WHAT YOU WILL DO -> Please return all of the records verbatim, with the pictures omitted.

[Records from a data source]
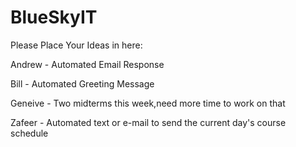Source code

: # BlueSkyIT
Please Place Your Ideas in here:


Andrew - Automated Email Response

Bill - Automated Greeting Message

Geneive - Two midterms this week,need more time to work on that

Zafeer - Automated text or e-mail to send the current day's course schedule
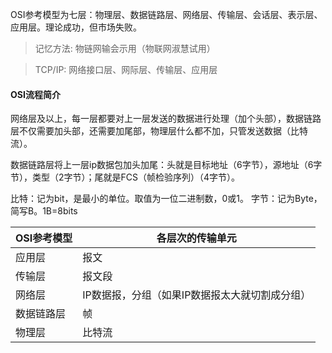 OSI参考模型为七层：物理层、数据链路层、网络层、传输层、会话层、表示层、应用层。理论成功，但市场失败。

> 记忆方法: 物链网输会示用（物联网淑慧试用）

> TCP/IP: 网络接口层、网际层、传输层、应用层

#### OSI流程简介

网络层及以上，每一层都要对上一层发送的数据进行处理（加个头部），数据链路层不仅需要加头部，还需要加尾部，物理层什么都不加，只管发送数据（比特流）。

数据链路层将上一层ip数据包加头加尾：头就是目标地址（6字节），源地址（6字节），类型（2字节）；尾就是FCS（帧检验序列）（4字节）。

比特：记为bit，是最小的单位。取值为一位二进制数，0或1。
字节：记为Byte，简写B。1B=8bits

OSI参考模型 | 各层次的传输单元
-- | --
应用层	| 报文
传输层	| 报文段
网络层	| IP数据报，分组（如果IP数据报太大就切割成分组）
数据链路层 |	帧
物理层	|比特流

ANSWER SPACE ->
Source code

: # BlueSkyIT
Please Place Your Ideas in here:


Andrew - Automated Email Response

Bill - Automated Greeting Message

Geneive - Two midterms this week,need more time to work on that

Zafeer - Automated text or e-mail to send the current day's course schedule
 OSI参考模型为七层：物理层、数据链路层、网络层、传输层、会话层、表示层、应用层。理论成功，但市场失败。

> 记忆方法: 物链网输会示用（物联网淑慧试用）

> TCP/IP: 网络接口层、网际层、传输层、应用层

#### OSI流程简介

网络层及以上，每一层都要对上一层发送的数据进行处理（加个头部），数据链路层不仅需要加头部，还需要加尾部，物理层什么都不加，只管发送数据（比特流）。

数据链路层将上一层ip数据包加头加尾：头就是目标地址（6字节），源地址（6字节），类型（2字节）；尾就是FCS（帧检验序列）（4字节）。

比特：记为bit，是最小的单位。取值为一位二进制数，0或1。
字节：记为Byte，简写B。1B=8bits

OSI参考模型 | 各层次的传输单元
-- | --
应用层	| 报文
传输层	| 报文段
网络层	| IP数据报，分组（如果IP数据报太大就切割成分组）
数据链路层 |	帧
物理层	|比特流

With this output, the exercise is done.